Saved entries
▬▬▬▬▬▬

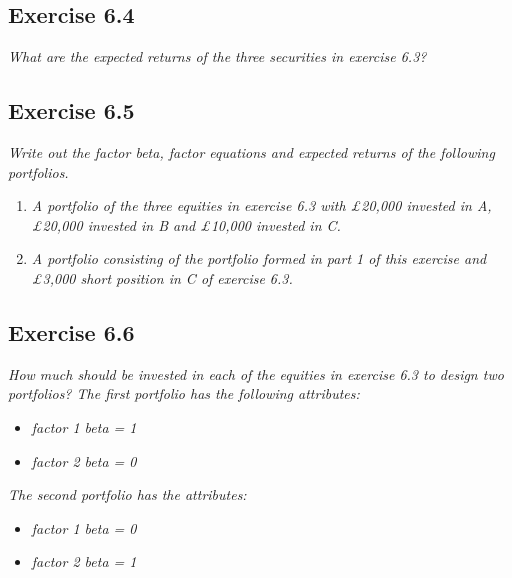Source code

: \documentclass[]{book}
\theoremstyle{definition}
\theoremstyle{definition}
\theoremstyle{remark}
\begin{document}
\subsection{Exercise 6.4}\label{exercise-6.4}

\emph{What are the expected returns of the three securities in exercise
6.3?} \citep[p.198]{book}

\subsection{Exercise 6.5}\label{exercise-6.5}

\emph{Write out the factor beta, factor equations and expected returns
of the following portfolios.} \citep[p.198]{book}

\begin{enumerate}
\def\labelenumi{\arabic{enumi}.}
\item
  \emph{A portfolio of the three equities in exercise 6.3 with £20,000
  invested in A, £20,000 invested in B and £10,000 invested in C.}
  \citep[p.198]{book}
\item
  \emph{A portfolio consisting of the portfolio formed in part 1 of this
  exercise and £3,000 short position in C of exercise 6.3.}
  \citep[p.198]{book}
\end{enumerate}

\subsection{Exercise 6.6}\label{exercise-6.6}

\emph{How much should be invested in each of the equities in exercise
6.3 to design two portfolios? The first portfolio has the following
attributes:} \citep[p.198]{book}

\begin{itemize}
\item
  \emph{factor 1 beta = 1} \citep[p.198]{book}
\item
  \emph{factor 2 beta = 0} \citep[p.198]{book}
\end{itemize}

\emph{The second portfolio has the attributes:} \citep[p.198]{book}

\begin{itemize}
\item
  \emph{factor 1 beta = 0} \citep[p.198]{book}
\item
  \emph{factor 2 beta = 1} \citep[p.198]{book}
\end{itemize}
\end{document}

▬▬▬▬▬▬

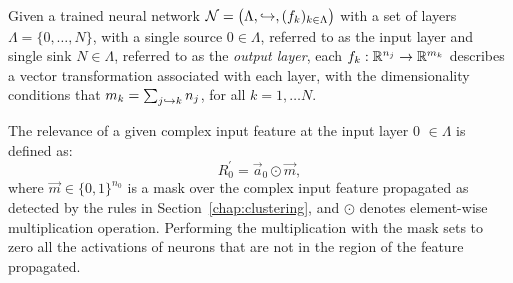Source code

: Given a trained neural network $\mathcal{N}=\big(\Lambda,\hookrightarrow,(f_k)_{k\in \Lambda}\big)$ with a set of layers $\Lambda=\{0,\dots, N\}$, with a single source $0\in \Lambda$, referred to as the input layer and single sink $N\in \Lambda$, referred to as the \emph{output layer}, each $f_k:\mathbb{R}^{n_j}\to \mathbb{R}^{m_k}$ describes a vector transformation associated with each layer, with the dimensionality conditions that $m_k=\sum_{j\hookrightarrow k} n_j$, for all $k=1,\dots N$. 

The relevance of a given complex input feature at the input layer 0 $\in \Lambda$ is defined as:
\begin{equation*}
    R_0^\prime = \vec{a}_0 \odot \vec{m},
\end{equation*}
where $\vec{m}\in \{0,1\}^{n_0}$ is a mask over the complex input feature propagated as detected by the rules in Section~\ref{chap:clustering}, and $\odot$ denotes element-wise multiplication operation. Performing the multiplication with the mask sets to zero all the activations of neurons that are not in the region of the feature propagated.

▬▬▬▬▬▬

## TASK ITEM
Please copy out each line of the data in which the word "begin" occurs.

## TASK RESPONSE
\begin{document}
\begin{enumerate}
\begin{itemize}
\begin{itemize}
\begin{equation*}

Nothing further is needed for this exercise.